What is the code?  There is a common issue with the soldering on the dash cluster (clocks), the solder dries out and it just takes a bump to break the connection.  The PATS goes through the cluster.

To answer the original question, the PATS system is part of the GEM (fusebox) under the glovebox.  The engine ECU is located in front of the NSF wheel, but it's inside a solid plastic case, I don't see any water getting in there tbh.  I had to remove mine a couple of years ago and it was fine, I drive through puddles and rural floods etc as well.

 

IMAG5062.jpg

  • Author

Code is 16 so the hole cluster needs to come out and be repaired? How much would it cost? And that’s good to no that I haven’t damaged the ecu but have had a further look and noticed the battery has been leaking but still works looks as tho someone cut the handle of it and cut too much as you can see the fluid through the two very nice holes they’ve put in it don’t no it that would be a cause of it?

On the Focus MK2/MK2.5 the PATS system basically consist of 4 parts:

1. Instrument cluster.
2. PCM.
3. PATS transponder receiver at the ignition switch.
4. Transponders inside each ignition key.

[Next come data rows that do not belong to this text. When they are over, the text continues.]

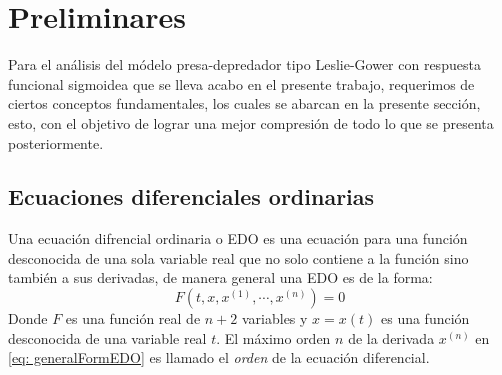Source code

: \chapter{Preliminares}
    Para el análisis del módelo presa-depredador tipo Leslie-Gower con respuesta funcional sigmoidea que se lleva acabo en el presente trabajo, requerimos de ciertos conceptos fundamentales, los cuales se abarcan en la presente sección, esto, con el objetivo de lograr una mejor compresión de todo lo que se presenta posteriormente.
    
    \section{Ecuaciones diferenciales ordinarias}
        Una ecuación difrencial ordinaria o EDO es una ecuación para una función desconocida de una sola variable real que no solo contiene a la función sino también a sus derivadas, de manera general una EDO es de la forma:
        \begin{equation}
        	F(t, x, x^{(1)}, \cdots, x^{(n)}) = 0
        	\label{eq: generalFormEDO}
        \end{equation}
        Donde $F$ es una función real de $n+2$ variables y $x = x(t)$ es una función desconocida de una variable real $t$. El máximo orden $n$ de la derivada $x^{(n)}$ en \eqref{eq: generalFormEDO} es llamado el \textit{orden} de la ecuación diferencial.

The transponder serial numbers are stored inside the instrument cluster. The instrument cluster is synchronised with the PCM (PATS pairing or PATS initialization). The instrument cluster communicates with the PCM over the CANbus network. When the signal of a PATS transponder is received the instrument cluster compares the transmitted serial number with the ones that are stored inside the instrument cluster. Only if the transponder serial number matches and the instrument cluster and PCM are correctly synchronised the PATS system deactivates.

  • Author

Okay will have to do some more digging take the cluster out and check the key and transponder on ignition. Car started drive about 150 yards turn into Asda car park little bump and cut out so something knocked lose or broke just annoyed that it’s happened only a few weeks after owning the car and so close to Xmas 

1 hour ago, Needhelp said:

will have to do some more digging take the cluster out and check the key and transponder on ignition. Car started drive about 150 yards turn into Asda car park little bump and cut out so something knocked lose or broke

If you are getting PATS code 16, then the Cluster (IC) is the first suspect.

You have to be a bit careful when removing it, the clear plastic cover is easy to crack, and can not be bought as a spare. There are lugs at the top of the cluster that dig into the fascia. First remove the two screws at the bottom, then you need a flat knife or old credit card to locate them, and to protect the cluster edge when levering up the soft(ish) fascia. The cluster comes out top first.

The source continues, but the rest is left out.